My wife was prescribed Cymbalta approximately 9 weeks ago for chronic back pain, it took her about 5 weeks on 30mg for the initial side effects to subside. These included: fast heart beat/palpitations, feeling agitated, headaches, upset stomach, and probably a few others.
The back pain my wife was suffering from improved dramatically, so our GP decided she could go onto the normal (?) dosage of 60mg.
In addition to the side effects mentioned above, my wife also suffered from insomnia, night time muscle spasms, and night time heavy sweating. These side effects did not subside, however the lack of back pain convinced my wife to continue with Cymbalta.
Since she was a teenager, my wife has suffered from migraines which typically appear once a month unless triggered by something else such as lack of sleep or alcohol.
For the past couple of years she has relied on Rizatriptan to combat the effects of the migraine, our GP did mention that there was a rare possibility of serotonin syndrome occurring when both drugs are taken simultaneously.
Well the inevitable happened and my wife developed a migraine, she took the Rizatriptan and nothing happened - the migraine just got worse. As instructed, she took another Rizatriptan after two hours since the first one did not work.
That's when things took a turn for the worst, she became very weak, extremely nauseous, and had diarrhoea. After about two hours of this she started to feel a bit better and the following morning had recovered from the migraine.
Our GP decided that these symptoms combined with some of the others that lingered, AND a newly discovered high blood pressure all pointed to moderate serotonin syndrome.
She advised my wife to gradually stop taking Cymbalta, providing a plan to taper off the drug.
A few days later, my wife had another migraine (after reducing her dose of Cymbalta to 30mg) which didnt really go away when treated with Rizatriptan.
At this stage she was so desperate to get off Cymbalta she just stopped taking it. Bad idea - I had recently read about the horrendous withdrawal symptoms and advised against this course of action, however she could not be convinced.
It was on the third day of no Cymbalta that the withdrawal symptoms started - nausea, diarrhoea, sweating, nightmares, headaches which turned into migraines, constantly dizzy, forgetfulness, and manic behaviour.
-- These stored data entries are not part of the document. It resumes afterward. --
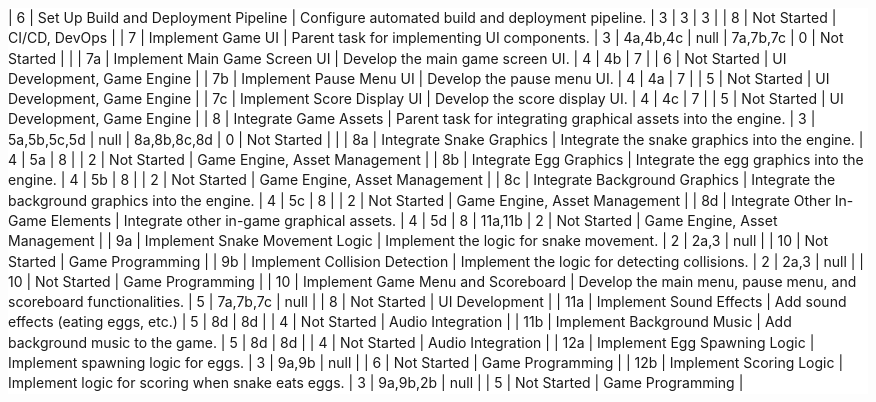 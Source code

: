 | 6    | Set Up Build and Deployment Pipeline  | Configure automated build and deployment pipeline.                                                           | 3             | 3                             | 3           |                        | 8                        | Not Started | CI/CD, DevOps                                     |
| 7    | Implement Game UI                     | Parent task for implementing UI components.                                                                  | 3             | 4a,4b,4c                      | null        | 7a,7b,7c               | 0                        | Not Started |                                                  |
| 7a   | Implement Main Game Screen UI         | Develop the main game screen UI.                                                                             | 4             | 4b                            | 7           |                        | 6                        | Not Started | UI Development, Game Engine                       |
| 7b   | Implement Pause Menu UI               | Develop the pause menu UI.                                                                                   | 4             | 4a                            | 7           |                        | 5                        | Not Started | UI Development, Game Engine                       |
| 7c   | Implement Score Display UI            | Develop the score display UI.                                                                                | 4             | 4c                            | 7           |                        | 5                        | Not Started | UI Development, Game Engine                       |
| 8    | Integrate Game Assets                 | Parent task for integrating graphical assets into the engine.                                                 | 3             | 5a,5b,5c,5d                   | null        | 8a,8b,8c,8d            | 0                        | Not Started |                                                  |
| 8a   | Integrate Snake Graphics              | Integrate the snake graphics into the engine.                                                                | 4             | 5a                            | 8           |                        | 2                        | Not Started | Game Engine, Asset Management                     |
| 8b   | Integrate Egg Graphics                | Integrate the egg graphics into the engine.                                                                  | 4             | 5b                            | 8           |                        | 2                        | Not Started | Game Engine, Asset Management                     |
| 8c   | Integrate Background Graphics         | Integrate the background graphics into the engine.                                                           | 4             | 5c                            | 8           |                        | 2                        | Not Started | Game Engine, Asset Management                     |
| 8d   | Integrate Other In-Game Elements      | Integrate other in-game graphical assets.                                                                    | 4             | 5d                            | 8           | 11a,11b                | 2                        | Not Started | Game Engine, Asset Management                     |
| 9a   | Implement Snake Movement Logic        | Implement the logic for snake movement.                                                                      | 2             | 2a,3                          | null        |                        | 10                       | Not Started | Game Programming                                  |
| 9b   | Implement Collision Detection         | Implement the logic for detecting collisions.                                                                | 2             | 2a,3                          | null        |                        | 10                       | Not Started | Game Programming                                  |
| 10   | Implement Game Menu and Scoreboard    | Develop the main menu, pause menu, and scoreboard functionalities.                                           | 5             | 7a,7b,7c                      | null        |                        | 8                        | Not Started | UI Development                                    |
| 11a  | Implement Sound Effects               | Add sound effects (eating eggs, etc.)                                                                       | 5             | 8d                            | 8d          |                        | 4                        | Not Started | Audio Integration                                 |
| 11b  | Implement Background Music            | Add background music to the game.                                                                           | 5             | 8d                            | 8d          |                        | 4                        | Not Started | Audio Integration                                 |
| 12a  | Implement Egg Spawning Logic          | Implement spawning logic for eggs.                                                                          | 3             | 9a,9b                         | null        |                        | 6                        | Not Started | Game Programming                                  |
| 12b  | Implement Scoring Logic               | Implement logic for scoring when snake eats eggs.                                                           | 3             | 9a,9b,2b                      | null        |                        | 5                        | Not Started | Game Programming                                  |
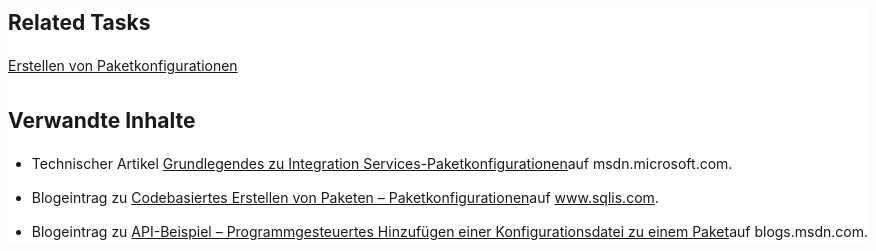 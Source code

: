 ## <a name="related-tasks"></a>Related Tasks  
 [Erstellen von Paketkonfigurationen](../../2014/integration-services/create-package-configurations.md)  
  
## <a name="related-content"></a>Verwandte Inhalte  
  
-   Technischer Artikel [Grundlegendes zu Integration Services-Paketkonfigurationen](http://go.microsoft.com/fwlink/?LinkId=165643)auf msdn.microsoft.com.  
  
-   Blogeintrag zu [Codebasiertes Erstellen von Paketen – Paketkonfigurationen](http://go.microsoft.com/fwlink/?LinkId=217663)auf www.sqlis.com.  
  
-   Blogeintrag zu [API-Beispiel – Programmgesteuertes Hinzufügen einer Konfigurationsdatei zu einem Paket](http://go.microsoft.com/fwlink/?LinkId=217664)auf blogs.msdn.com.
At one stage she was so ill that a GP had to come around to our house to inject her with Tramadol and some kind and anti nausea drug. He stayed around for a while just to make sure the drugs helped and didn't do anything sinister. He also mentioned that coming off Cymbalta so abruptly is really a bad idea and if my wife didnt improve over the next couple of days she would need to be admitted to hospital.
He also prescribed Temazepam for the insomnia.
Fortunately the injections really helped, the following morning she awoke (yes she actually slept for a change) with a mild migraine that went with Rizatriptan.
Its now been a 8 days since she stopped and feels much better, still slightly dizzy but the headaches have gone, sleeping much better, occasional nightmares but not constant.
She missed 8 days of work so far, her boss has been very understanding and said not to worry.
My boss has also been very supportive which was fantastic since i have only worked for the company for 4 weeks!
I have written this account of our experience for a number of reasons:
1. I really don't recommend stopping this drug abruptly!
2. Cymbalta may have been effective in combating the back pain but the side effects made it unbearable.
3. Be wary taking Triptans with it.
4. If we had known about the withdrawals, even when the dosage is gradually reduced, my wife would not have taken it.
5. You will eventually recover.
I just hope she is over the worst of it now, i am very sorry for the people on this forum who are suffering from the withdrawal symptoms. Its a terrible drug and i dont understand why its still prescribed.